▸ Try it
Report every line of the records below that includes the string "textbf".

(Plain-text document sources)
--------
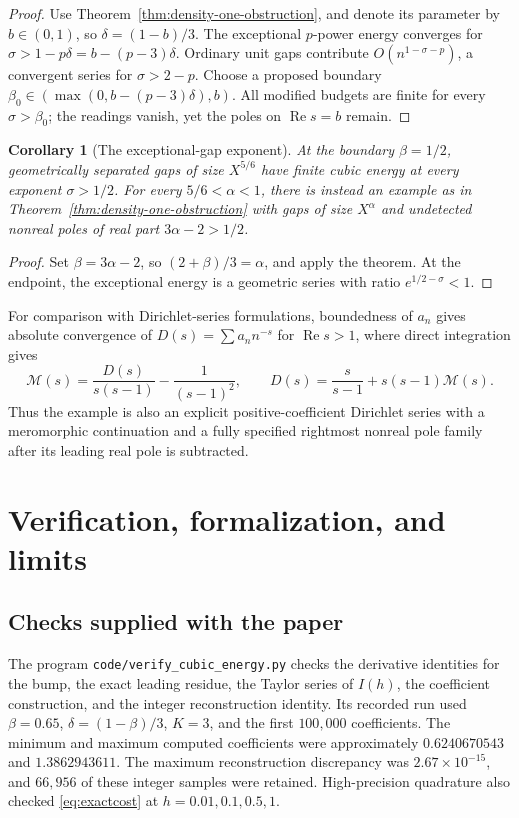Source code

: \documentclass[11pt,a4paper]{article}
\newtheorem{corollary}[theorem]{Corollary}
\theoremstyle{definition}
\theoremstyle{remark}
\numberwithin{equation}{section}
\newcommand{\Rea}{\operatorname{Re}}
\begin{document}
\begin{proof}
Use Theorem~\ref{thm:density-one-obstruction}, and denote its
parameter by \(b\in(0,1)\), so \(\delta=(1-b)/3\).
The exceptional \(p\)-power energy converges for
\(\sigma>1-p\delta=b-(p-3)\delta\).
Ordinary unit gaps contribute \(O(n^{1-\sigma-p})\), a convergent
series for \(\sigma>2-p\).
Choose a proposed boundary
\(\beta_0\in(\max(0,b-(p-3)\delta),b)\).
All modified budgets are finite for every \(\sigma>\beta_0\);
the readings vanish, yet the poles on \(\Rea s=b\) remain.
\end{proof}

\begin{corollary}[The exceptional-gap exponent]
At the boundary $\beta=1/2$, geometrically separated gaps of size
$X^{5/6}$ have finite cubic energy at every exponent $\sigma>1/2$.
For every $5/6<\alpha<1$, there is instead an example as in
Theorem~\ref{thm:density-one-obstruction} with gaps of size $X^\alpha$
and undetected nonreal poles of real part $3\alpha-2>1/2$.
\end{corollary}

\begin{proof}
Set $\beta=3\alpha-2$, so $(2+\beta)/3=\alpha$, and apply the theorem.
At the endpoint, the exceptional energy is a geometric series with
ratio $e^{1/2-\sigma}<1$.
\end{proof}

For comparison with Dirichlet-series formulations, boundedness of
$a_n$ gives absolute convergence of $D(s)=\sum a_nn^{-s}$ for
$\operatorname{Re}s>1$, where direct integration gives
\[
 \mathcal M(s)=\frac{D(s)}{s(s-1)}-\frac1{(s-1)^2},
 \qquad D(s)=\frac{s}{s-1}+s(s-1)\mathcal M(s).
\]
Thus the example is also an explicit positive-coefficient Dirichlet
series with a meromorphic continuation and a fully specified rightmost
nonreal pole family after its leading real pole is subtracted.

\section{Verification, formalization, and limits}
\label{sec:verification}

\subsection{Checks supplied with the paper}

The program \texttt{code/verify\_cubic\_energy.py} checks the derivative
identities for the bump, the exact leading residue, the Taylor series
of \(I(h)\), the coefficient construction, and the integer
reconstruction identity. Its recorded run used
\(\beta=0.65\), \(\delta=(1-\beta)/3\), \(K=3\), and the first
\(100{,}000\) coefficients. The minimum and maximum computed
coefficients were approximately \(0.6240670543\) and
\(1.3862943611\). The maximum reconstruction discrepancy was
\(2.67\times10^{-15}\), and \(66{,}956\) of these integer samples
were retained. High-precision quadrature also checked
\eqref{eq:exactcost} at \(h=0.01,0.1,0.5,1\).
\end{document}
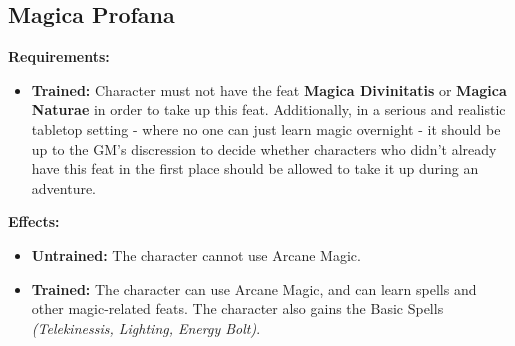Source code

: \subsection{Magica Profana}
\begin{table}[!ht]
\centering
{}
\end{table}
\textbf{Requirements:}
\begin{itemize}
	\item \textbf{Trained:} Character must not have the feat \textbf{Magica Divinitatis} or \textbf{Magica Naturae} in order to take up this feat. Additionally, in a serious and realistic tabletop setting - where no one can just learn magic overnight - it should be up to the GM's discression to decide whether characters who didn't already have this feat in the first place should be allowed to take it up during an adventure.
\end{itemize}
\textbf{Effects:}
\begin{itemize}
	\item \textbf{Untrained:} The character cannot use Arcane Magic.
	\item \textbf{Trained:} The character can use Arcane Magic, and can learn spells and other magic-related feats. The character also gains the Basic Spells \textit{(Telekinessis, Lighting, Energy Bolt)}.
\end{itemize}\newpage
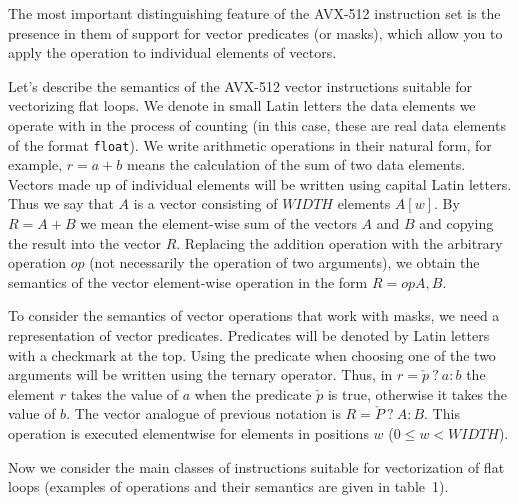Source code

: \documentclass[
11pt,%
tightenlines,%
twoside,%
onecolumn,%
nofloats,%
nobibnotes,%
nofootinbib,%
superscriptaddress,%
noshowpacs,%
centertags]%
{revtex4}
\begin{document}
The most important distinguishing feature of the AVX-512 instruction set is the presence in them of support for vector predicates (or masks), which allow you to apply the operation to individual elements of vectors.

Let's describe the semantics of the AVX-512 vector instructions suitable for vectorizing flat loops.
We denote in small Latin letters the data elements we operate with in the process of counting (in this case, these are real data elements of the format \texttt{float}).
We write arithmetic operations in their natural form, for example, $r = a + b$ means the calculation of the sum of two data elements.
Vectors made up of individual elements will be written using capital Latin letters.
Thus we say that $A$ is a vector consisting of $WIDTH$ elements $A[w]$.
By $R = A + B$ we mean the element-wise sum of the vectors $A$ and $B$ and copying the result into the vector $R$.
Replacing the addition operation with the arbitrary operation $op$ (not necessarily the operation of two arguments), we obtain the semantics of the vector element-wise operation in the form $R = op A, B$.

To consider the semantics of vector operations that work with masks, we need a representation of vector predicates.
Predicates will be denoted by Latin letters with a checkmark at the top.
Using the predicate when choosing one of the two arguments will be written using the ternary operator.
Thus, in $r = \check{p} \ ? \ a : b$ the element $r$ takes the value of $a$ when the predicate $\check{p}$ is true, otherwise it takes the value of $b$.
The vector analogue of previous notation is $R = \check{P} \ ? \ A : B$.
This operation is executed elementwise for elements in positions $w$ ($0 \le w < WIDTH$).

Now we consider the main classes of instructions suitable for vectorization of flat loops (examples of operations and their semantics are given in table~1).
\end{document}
--------
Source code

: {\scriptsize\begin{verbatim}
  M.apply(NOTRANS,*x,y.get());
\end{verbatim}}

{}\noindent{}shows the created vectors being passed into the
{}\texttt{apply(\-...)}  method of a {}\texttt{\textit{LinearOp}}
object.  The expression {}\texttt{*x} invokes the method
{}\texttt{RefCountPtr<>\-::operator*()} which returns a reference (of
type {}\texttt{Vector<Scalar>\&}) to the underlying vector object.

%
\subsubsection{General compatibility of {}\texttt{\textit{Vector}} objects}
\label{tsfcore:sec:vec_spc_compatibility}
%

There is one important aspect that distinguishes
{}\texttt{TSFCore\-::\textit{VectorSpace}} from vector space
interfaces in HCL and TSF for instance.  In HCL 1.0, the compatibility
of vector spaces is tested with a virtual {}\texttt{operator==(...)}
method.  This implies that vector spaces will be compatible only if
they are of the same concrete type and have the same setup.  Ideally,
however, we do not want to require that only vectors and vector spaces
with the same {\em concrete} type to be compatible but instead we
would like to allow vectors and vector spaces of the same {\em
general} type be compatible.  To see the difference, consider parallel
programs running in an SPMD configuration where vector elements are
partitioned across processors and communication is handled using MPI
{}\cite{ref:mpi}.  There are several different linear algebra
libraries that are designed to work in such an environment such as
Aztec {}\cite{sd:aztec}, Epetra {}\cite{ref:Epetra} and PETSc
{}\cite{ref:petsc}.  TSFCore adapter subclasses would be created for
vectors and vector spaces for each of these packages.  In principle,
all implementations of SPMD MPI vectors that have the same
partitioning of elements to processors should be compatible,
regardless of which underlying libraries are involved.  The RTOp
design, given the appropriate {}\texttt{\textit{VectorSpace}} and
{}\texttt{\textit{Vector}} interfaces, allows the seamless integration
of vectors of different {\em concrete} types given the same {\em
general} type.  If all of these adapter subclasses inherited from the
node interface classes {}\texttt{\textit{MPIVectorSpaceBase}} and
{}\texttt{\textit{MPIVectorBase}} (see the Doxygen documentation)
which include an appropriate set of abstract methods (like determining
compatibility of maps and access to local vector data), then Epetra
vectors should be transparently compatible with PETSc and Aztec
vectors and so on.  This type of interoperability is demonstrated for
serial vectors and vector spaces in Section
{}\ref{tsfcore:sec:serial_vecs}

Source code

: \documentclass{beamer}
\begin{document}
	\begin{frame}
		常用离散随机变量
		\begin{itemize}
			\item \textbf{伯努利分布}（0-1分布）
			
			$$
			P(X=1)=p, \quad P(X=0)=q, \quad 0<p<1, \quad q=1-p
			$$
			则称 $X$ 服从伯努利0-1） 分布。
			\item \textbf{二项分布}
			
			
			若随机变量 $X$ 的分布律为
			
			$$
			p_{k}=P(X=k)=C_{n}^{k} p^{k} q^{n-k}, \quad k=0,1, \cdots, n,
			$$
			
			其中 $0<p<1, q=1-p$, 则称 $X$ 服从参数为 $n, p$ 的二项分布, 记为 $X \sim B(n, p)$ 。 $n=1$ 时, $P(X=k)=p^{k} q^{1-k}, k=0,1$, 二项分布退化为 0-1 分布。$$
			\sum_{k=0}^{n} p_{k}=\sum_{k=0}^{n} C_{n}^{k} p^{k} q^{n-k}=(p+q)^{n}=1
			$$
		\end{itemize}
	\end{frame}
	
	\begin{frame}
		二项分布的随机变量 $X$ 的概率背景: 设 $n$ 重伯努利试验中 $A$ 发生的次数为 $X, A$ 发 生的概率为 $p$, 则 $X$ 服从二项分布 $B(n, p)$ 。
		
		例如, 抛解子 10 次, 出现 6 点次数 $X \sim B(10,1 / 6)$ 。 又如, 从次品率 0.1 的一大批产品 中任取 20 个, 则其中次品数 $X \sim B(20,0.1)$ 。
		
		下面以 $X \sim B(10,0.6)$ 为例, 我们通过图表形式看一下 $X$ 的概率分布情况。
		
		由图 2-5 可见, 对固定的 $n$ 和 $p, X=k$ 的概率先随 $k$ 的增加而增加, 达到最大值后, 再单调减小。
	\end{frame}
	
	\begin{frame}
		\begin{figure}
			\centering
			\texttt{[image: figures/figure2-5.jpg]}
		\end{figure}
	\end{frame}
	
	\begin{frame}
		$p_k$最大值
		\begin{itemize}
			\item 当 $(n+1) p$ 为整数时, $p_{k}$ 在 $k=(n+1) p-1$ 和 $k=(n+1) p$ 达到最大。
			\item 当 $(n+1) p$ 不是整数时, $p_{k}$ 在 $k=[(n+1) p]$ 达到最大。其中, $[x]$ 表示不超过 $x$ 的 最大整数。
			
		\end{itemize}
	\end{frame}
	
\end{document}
--------
▸ Problem solution
\textbf{Requirements:}
	\item \textbf{Trained:} Character must not have the feat \textbf{Magica Divinitatis} or \textbf{Magica Naturae} in order to take up this feat. Additionally, in a serious and realistic tabletop setting - where no one can just learn magic overnight - it should be up to the GM's discression to decide whether characters who didn't already have this feat in the first place should be allowed to take it up during an adventure.
\textbf{Effects:}
	\item \textbf{Untrained:} The character cannot use Arcane Magic.
	\item \textbf{Trained:} The character can use Arcane Magic, and can learn spells and other magic-related feats. The character also gains the Basic Spells \textit{(Telekinessis, Lighting, Energy Bolt)}.
			\item \textbf{伯努利分布}（0-1分布）
			\item \textbf{二项分布}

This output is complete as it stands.